* YOUR ASSIGNMENT: Copy, from the material below, every line in which the word "Medieproduktion" can be found.

● ● ●

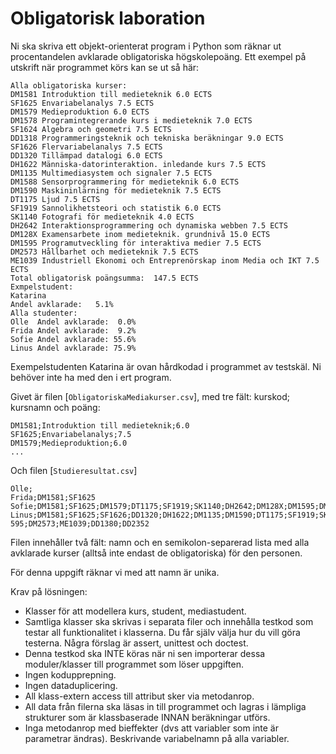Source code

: # Obligatorisk laboration

Ni ska skriva ett objekt-orienterat program i Python som räknar ut procentandelen avklarade obligatoriska högskolepoäng. Ett exempel på utskrift när programmet körs kan se ut så här:

```
Alla obligatoriska kurser:
DM1581 Introduktion till medieteknik 6.0 ECTS
SF1625 Envariabelanalys 7.5 ECTS
DM1579 Medieproduktion 6.0 ECTS
DM1578 Programintegrerande kurs i medieteknik 7.0 ECTS
SF1624 Algebra och geometri 7.5 ECTS
DD1318 Programmeringsteknik och tekniska beräkningar 9.0 ECTS
SF1626 Flervariabelanalys 7.5 ECTS
DD1320 Tillämpad datalogi 6.0 ECTS
DH1622 Människa-datorinteraktion. inledande kurs 7.5 ECTS
DM1135 Multimediasystem och signaler 7.5 ECTS
DM1588 Sensorprogrammering för medieteknik 6.0 ECTS
DM1590 Maskininlärning för medieteknik 7.5 ECTS
DT1175 Ljud 7.5 ECTS
SF1919 Sannolikhetsteori och statistik 6.0 ECTS
SK1140 Fotografi för medieteknik 4.0 ECTS
DH2642 Interaktionsprogrammering och dynamiska webben 7.5 ECTS
DM128X Examensarbete inom medieteknik. grundnivå 15.0 ECTS
DM1595 Programutveckling för interaktiva medier 7.5 ECTS
DM2573 Hållbarhet och medieteknik 7.5 ECTS
ME1039 Industriell Ekonomi och Entreprenörskap inom Media och IKT 7.5 ECTS
Total obligatorisk poängsumma:  147.5 ECTS
Exmpelstudent:
Katarina
Andel avklarade:   5.1%
Alla studenter:
Olle  Andel avklarade:  0.0%
Frida Andel avklarade:  9.2%
Sofie Andel avklarade: 55.6%
Linus Andel avklarade: 75.9%
```

Exempelstudenten Katarina är ovan hårdkodad i programmet av testskäl. Ni behöver inte ha med den i ert program.

Givet är filen [```ObligatoriskaMediakurser.csv```], med tre fält: kurskod; kursnamn och poäng:

```
DM1581;Introduktion till medieteknik;6.0
SF1625;Envariabelanalys;7.5
DM1579;Medieproduktion;6.0
...
```

Och filen [```Studieresultat.csv```]

```
Olle;
Frida;DM1581;SF1625
Sofie;DM1581;SF1625;DM1579;DT1175;SF1919;SK1140;DH2642;DM128X;DM1595;DM2573;ME1039
Linus;DM1581;SF1625;SF1626;DD1320;DH1622;DM1135;DM1590;DT1175;SF1919;SK1140;DH2642;DM128X;DM1
595;DM2573;ME1039;DD1380;DD2352
```

Filen innehåller två fält: namn och en semikolon-separerad lista med alla avklarade kurser (alltså inte endast de obligatoriska) för den personen. 

För denna uppgift räknar vi med att namn är unika.

Krav på lösningen:
- Klasser för att modellera kurs, student, mediastudent.
- Samtliga klasser ska skrivas i separata filer och innehålla testkod som testar all funktionalitet i klasserna. Du får själv välja hur du vill göra testerna. Några förslag är assert, unittest och doctest.
- Denna testkod ska INTE köras när ni sen importerar dessa moduler/klasser till programmet som löser uppgiften.
- Ingen kodupprepning.
- Ingen dataduplicering.
- All klass-extern access till attribut sker via metodanrop.
- All data från filerna ska läsas in till programmet och lagras i lämpliga strukturer som är klassbaserade INNAN beräkningar utförs.
- Inga metodanrop med bieffekter (dvs att variabler som inte är parametrar ändras). Beskrivande variabelnamn på alla variabler.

● ● ●

* ANSWER BOX:
DM1579 Medieproduktion 6.0 ECTS
DM1579;Medieproduktion;6.0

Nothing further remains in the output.